Competition between airlines has worked brilliantly for passengers in Scotland and the rest of the UK, as well as tourists and business travellers coming to the country. Often when a challenger goes up against an incumbent, the resulting price competition stimulates so many extra trips that the size of the market more than doubles. The benefits ripple well beyond the passengers’ wallets, fostering inbound tourism and business connectivity. Airline competition has boosted the economies in some extreme parts of the world, including the north of Norway — and is much needed in other locations, notably Arctic Canada.
But there are, evidently, limits.
I was mystified by Flybe’s timing of its move into the meagre market, going head-to-head with Loganair at the end of the summer peak and hoping to prosper as demand sank by the day. Had flights started in spring, the newcomer might have caught a wave of interest from prospective travellers further south. But as it is, the people of Aberdeen, Edinburgh and Glasgow were faced with the prospect of a bargain fare to somewhere even colder and darker than they were experiencing already.
Both airlines will have been financially damaged by the experiment, but let’s hope that Loganair will also have gained more market knowledge. Flybe’s heroic failure has shown the hunger for lower fares, and the victor may be more energetic about filling empty seats. A one-way flight on Loganair from Aberdeen to Shetland on the evening of 7 January next year — the last day of Flybe’s operation — will cost £67 if you book now. A week later the same flight, under the restored monopoly, is just £49.

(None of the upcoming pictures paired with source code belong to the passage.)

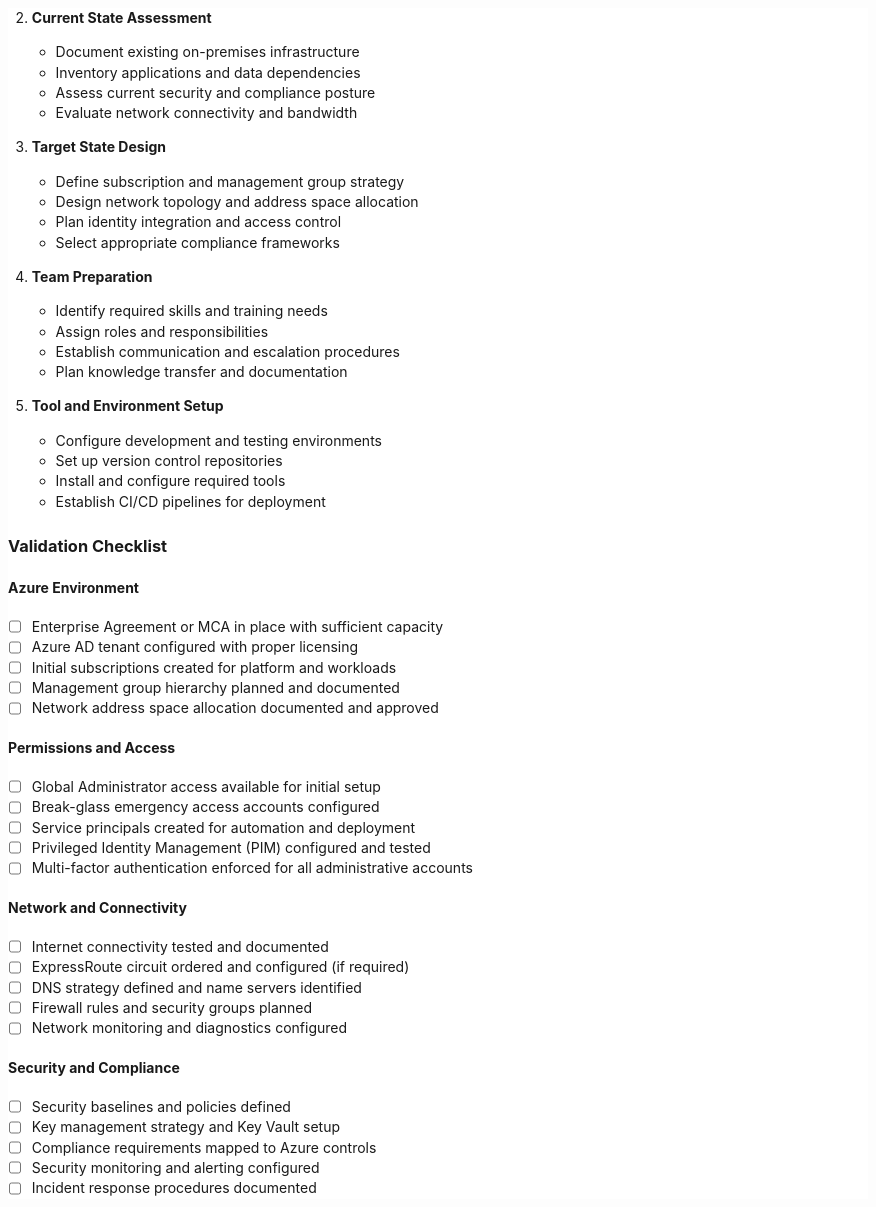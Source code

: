 2. **Current State Assessment**
   - Document existing on-premises infrastructure
   - Inventory applications and data dependencies
   - Assess current security and compliance posture
   - Evaluate network connectivity and bandwidth

3. **Target State Design**
   - Define subscription and management group strategy
   - Design network topology and address space allocation
   - Plan identity integration and access control
   - Select appropriate compliance frameworks

4. **Team Preparation**
   - Identify required skills and training needs
   - Assign roles and responsibilities
   - Establish communication and escalation procedures
   - Plan knowledge transfer and documentation

5. **Tool and Environment Setup**
   - Configure development and testing environments
   - Set up version control repositories
   - Install and configure required tools
   - Establish CI/CD pipelines for deployment

### Validation Checklist

#### Azure Environment
- [ ] Enterprise Agreement or MCA in place with sufficient capacity
- [ ] Azure AD tenant configured with proper licensing
- [ ] Initial subscriptions created for platform and workloads
- [ ] Management group hierarchy planned and documented
- [ ] Network address space allocation documented and approved

#### Permissions and Access
- [ ] Global Administrator access available for initial setup
- [ ] Break-glass emergency access accounts configured
- [ ] Service principals created for automation and deployment
- [ ] Privileged Identity Management (PIM) configured and tested
- [ ] Multi-factor authentication enforced for all administrative accounts

#### Network and Connectivity
- [ ] Internet connectivity tested and documented
- [ ] ExpressRoute circuit ordered and configured (if required)
- [ ] DNS strategy defined and name servers identified
- [ ] Firewall rules and security groups planned
- [ ] Network monitoring and diagnostics configured

#### Security and Compliance
- [ ] Security baselines and policies defined
- [ ] Key management strategy and Key Vault setup
- [ ] Compliance requirements mapped to Azure controls
- [ ] Security monitoring and alerting configured
- [ ] Incident response procedures documented

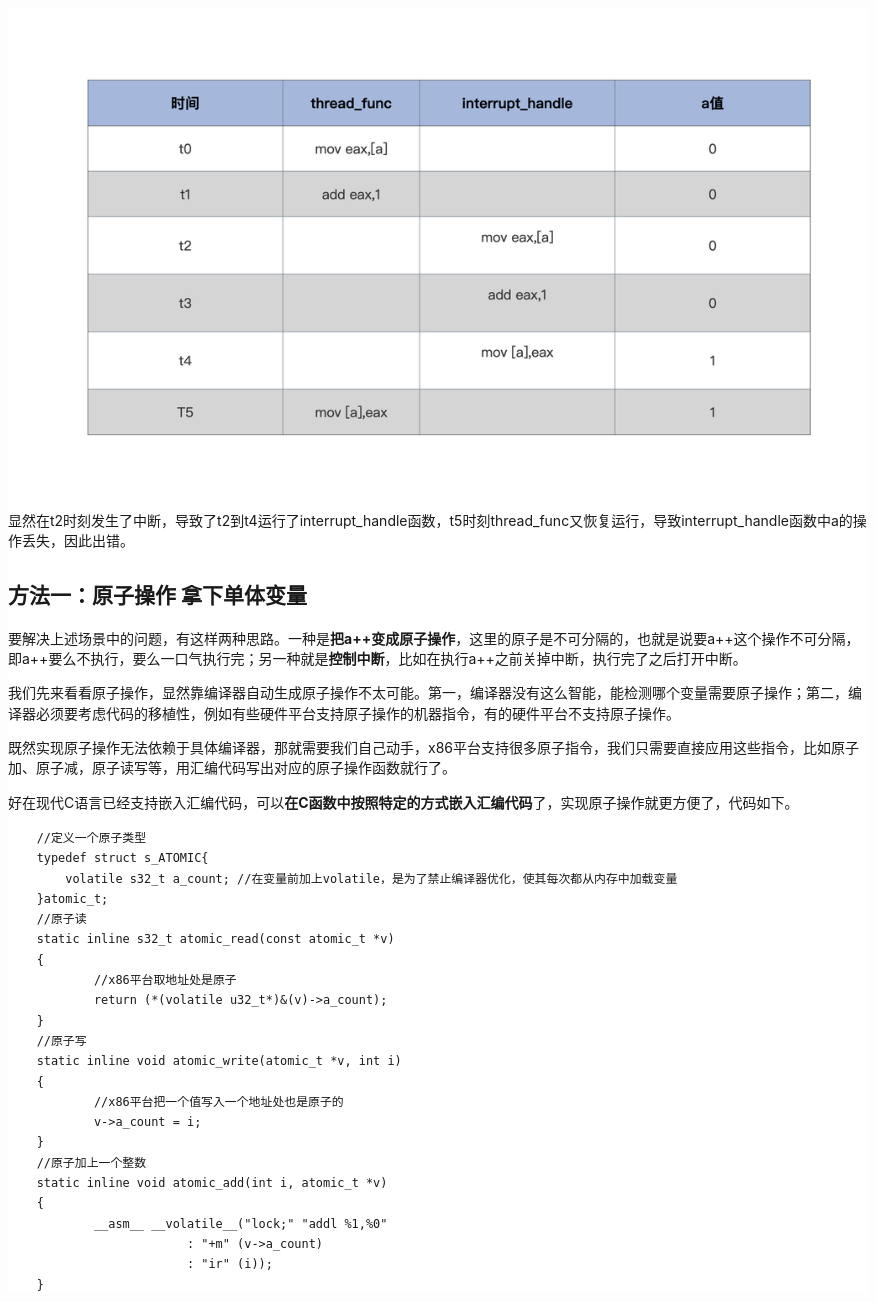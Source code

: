 ![](./httpsstatic001geekbangorgresourceimage794c79bfa1d036ebb27yy17ae3edf768ba4c.jpeg)

显然在t2时刻发生了中断，导致了t2到t4运行了interrupt\_handle函数，t5时刻thread\_func又恢复运行，导致interrupt\_handle函数中a的操作丢失，因此出错。

## 方法一：原子操作 拿下单体变量

要解决上述场景中的问题，有这样两种思路。一种是**把a++变成原子操作**，这里的原子是不可分隔的，也就是说要a++这个操作不可分隔，即a++要么不执行，要么一口气执行完；另一种就是**控制中断**，比如在执行a++之前关掉中断，执行完了之后打开中断。

我们先来看看原子操作，显然靠编译器自动生成原子操作不太可能。第一，编译器没有这么智能，能检测哪个变量需要原子操作；第二，编译器必须要考虑代码的移植性，例如有些硬件平台支持原子操作的机器指令，有的硬件平台不支持原子操作。

既然实现原子操作无法依赖于具体编译器，那就需要我们自己动手，x86平台支持很多原子指令，我们只需要直接应用这些指令，比如原子加、原子减，原子读写等，用汇编代码写出对应的原子操作函数就行了。

好在现代C语言已经支持嵌入汇编代码，可以**在C函数中按照特定的方式嵌入汇编代码**了，实现原子操作就更方便了，代码如下。

```
    //定义一个原子类型
    typedef struct s_ATOMIC{
        volatile s32_t a_count; //在变量前加上volatile，是为了禁止编译器优化，使其每次都从内存中加载变量
    }atomic_t;
    //原子读
    static inline s32_t atomic_read(const atomic_t *v)
    {        
            //x86平台取地址处是原子
            return (*(volatile u32_t*)&(v)->a_count);
    }
    //原子写
    static inline void atomic_write(atomic_t *v, int i)
    {
            //x86平台把一个值写入一个地址处也是原子的 
            v->a_count = i;
    }
    //原子加上一个整数
    static inline void atomic_add(int i, atomic_t *v)
    {
            __asm__ __volatile__("lock;" "addl %1,%0"
                         : "+m" (v->a_count)
                         : "ir" (i));
    }
```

Meanwhile, competition continues to Orkney and Lewis. Flybe is still serving Kirkwall and Stornoway from Aberdeen — and even though it’s sunset for Shetland, travellers from Orkney and Lewis will benefit from having Flybe aircraft based at the island airports, which will mean earlier departures and later arrivals for these beautiful but far-flung fragments of Britain. Round two of the Highland and Island Games should prove engrossing.